PAQUES 2022 AU BURKINA : Une fête qui rime avec insécurité et vie chère
A l’instar des chrétiens d’Afrique et d’ailleurs, ceux du Burkina célébreront le 17 avril prochain, la Pâques, c’est-à-dire la résurrection de Jésus-Christ, sa victoire sur la mort. C’est essentiellement pour cette raison que l’on présente Pâques comme la plus grande fête chrétienne. De ce point de vue, cette fête, qui consacre la victoire définitive de la vie sur la mort, représente non seulement un grand moment de spiritualité, mais aussi de festivité. Mais cette année, au Burkina, comme d’ailleurs dans presque tous les pays du Sahel, le volet festif risque de ne pas être au rendez-vous. Et pour cause. On peut d’abord invoquer le fait que Pâques 2022 intervient à un moment où le pays enterre, chaque jour que Dieu fait, ses fils et ses filles du fait des attaques terroristes. Elle se passe ensuite, dans un contexte où deux millions de déplacés internes, composés essentiellement de femmes et d’enfants, donc de personnes vulnérables, doivent leur survie à la mendicité et à l’aide humanitaire. Pour tous ces gens, entassés pour la plupart dans des sites d’accueil généralement de fortune, où le seul repas par jour est loin d’être assuré et où leur dignité est mise à rude épreuve, en raison de la promiscuité dans laquelle ils vivent, le Burkina est devenu simplement un enfer sur terre. Pour certains d’entre eux, l’on peut mettre les pieds dans le plat, en disant que la mort pourrait être perçue comme une délivrance ; tant ils n’ont même plus la force d’espérer. La troisième et dernière raison qui permet de dire que le volet festif de Pâques ne sera pas au rendez-vous cette année, est liée à la cherté de la vie. Pour faire dans l’image afin de mieux illustrer le phénomène, on peut dire qu’au Burkina, on ne parle plus de panier de la ménagère mais de sachet de la ménagère. En effet, le niveau de l’inflation est tel que les femmes ne peuvent plus se permettre de se présenter au marché pour faire des achats avec un panier, mais plutôt avec un sachet.

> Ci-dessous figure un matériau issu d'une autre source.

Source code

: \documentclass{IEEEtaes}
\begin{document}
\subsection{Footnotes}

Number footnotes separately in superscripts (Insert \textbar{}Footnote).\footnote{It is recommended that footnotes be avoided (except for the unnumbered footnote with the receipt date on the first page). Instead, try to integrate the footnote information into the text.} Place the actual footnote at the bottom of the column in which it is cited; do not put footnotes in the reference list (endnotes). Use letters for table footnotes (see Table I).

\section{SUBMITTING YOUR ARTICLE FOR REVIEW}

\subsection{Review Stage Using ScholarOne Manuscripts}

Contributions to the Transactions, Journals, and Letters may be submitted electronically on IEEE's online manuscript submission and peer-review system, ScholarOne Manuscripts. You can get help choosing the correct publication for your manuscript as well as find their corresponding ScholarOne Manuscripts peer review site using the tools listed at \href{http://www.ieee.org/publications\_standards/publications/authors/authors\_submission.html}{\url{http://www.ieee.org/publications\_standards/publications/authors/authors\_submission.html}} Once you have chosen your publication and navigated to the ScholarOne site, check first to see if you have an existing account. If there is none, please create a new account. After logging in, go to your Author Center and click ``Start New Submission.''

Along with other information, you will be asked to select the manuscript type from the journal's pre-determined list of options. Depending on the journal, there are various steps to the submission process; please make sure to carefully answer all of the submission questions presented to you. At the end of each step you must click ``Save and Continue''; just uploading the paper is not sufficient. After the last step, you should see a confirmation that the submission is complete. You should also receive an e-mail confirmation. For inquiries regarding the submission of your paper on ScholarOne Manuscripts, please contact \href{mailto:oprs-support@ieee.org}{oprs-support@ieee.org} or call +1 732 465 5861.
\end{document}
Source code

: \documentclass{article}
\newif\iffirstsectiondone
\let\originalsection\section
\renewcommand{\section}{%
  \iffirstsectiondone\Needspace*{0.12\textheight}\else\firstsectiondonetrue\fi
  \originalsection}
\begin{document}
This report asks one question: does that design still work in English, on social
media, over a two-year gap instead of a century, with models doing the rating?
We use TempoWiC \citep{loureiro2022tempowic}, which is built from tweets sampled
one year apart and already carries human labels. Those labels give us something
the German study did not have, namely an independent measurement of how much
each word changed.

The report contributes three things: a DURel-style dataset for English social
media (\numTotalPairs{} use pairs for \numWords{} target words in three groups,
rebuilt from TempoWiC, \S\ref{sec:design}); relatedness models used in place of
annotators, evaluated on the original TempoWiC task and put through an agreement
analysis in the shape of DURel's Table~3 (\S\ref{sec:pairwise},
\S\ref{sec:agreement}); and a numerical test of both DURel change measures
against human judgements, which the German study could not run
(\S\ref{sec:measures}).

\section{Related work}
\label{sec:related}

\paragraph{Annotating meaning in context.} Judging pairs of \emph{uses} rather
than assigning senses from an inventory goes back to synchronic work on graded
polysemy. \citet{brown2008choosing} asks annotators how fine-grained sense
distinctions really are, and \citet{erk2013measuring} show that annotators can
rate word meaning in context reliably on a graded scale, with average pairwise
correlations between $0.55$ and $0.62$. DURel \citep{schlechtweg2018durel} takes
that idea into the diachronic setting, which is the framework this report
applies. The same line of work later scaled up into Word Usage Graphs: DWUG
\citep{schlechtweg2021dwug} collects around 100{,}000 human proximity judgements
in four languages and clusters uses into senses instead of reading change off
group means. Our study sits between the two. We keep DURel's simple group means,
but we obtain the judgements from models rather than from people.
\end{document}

C’est en ces moments difficiles que les fidèles témoignent le plus leur attachement à l’Etre suprême
Pour toutes ces raisons, l’on peut dire que Pâques 2022, rime avec insécurité, crise humanitaire et vie chère. C’est pourquoi il est fort probable que dans bien des ménages chrétiens, les repas qui seront préparés à l’occasion, soient d’une frugalité spartiate, c’est-à-dire réduits à leur plus simple expression. Même les ménages aisés pourraient s’abstenir de tuer le veau gras pour célébrer la résurrection du Christ. Car, il y a quelque part de l’indécence à fêter Pâques dans le faste et la démesure, alors qu’autour de soi, la misère est ambiante. De la même manière, on ne peut pas se permettre de se défouler à coups de musique bruyante pendant que le voisin de quartier, vient d’enterrer un proche, tombé sous les balles des terroristes. L’un dans l’autre, on peut affirmer que l’écrasante majorité des chrétiens du Burkina, n’auront pas la tête à la fête. Par contre, sur le plan de la spiritualité, Pâques sera intensément célébrée. Car, c’est en ces moments difficiles, peut-on dire, que les fidèles témoignent le plus leur attachement à l’Etre suprême. De ce point de vue, l’on peut estimer que les Eglises et les temples refuseront du monde. Déjà, des mesures sont envisagées par les pouvoirs publics, de concert avec les responsables chrétiens, pour sécuriser les lieux de culte. Il ne fait pas de doute que tous les sermons qui y seront prononcés, seront en lien avec la paix et la concorde nationale. Puissent donc toutes ces voix qui s’élèveront vers le Maître absolu de l’univers, être entendues. Dans le même registre, on peut signaler que les autorités de la Transition appellent à des prières du 15 au 17 avril pour implorer Dieu, afin qu’il sorte le Burkina de l’impasse sécuritaire dans laquelle il se trouve aujourd’hui. On peut aussi ajouter que le mercredi 13 avril dernier, des responsables musulmans ont cassé leur carême à la résidence du Cardinal Philippe Ouédraogo. Cet acte, hautement symbolique, autorise à croire que le Burkina est sur le bon chemin en matière de tolérance religieuse. Pour terminer, l’on peut mentionner que le carême chrétien et le jeûne du mois de Ramadan se passent au même moment. Cette coïncidence heureuse, est peut-être le signe que c’est par la pénitence que les fidèles des deux religions révélées, accéderont à Dieu afin qu’il étende sa main sur leur pays.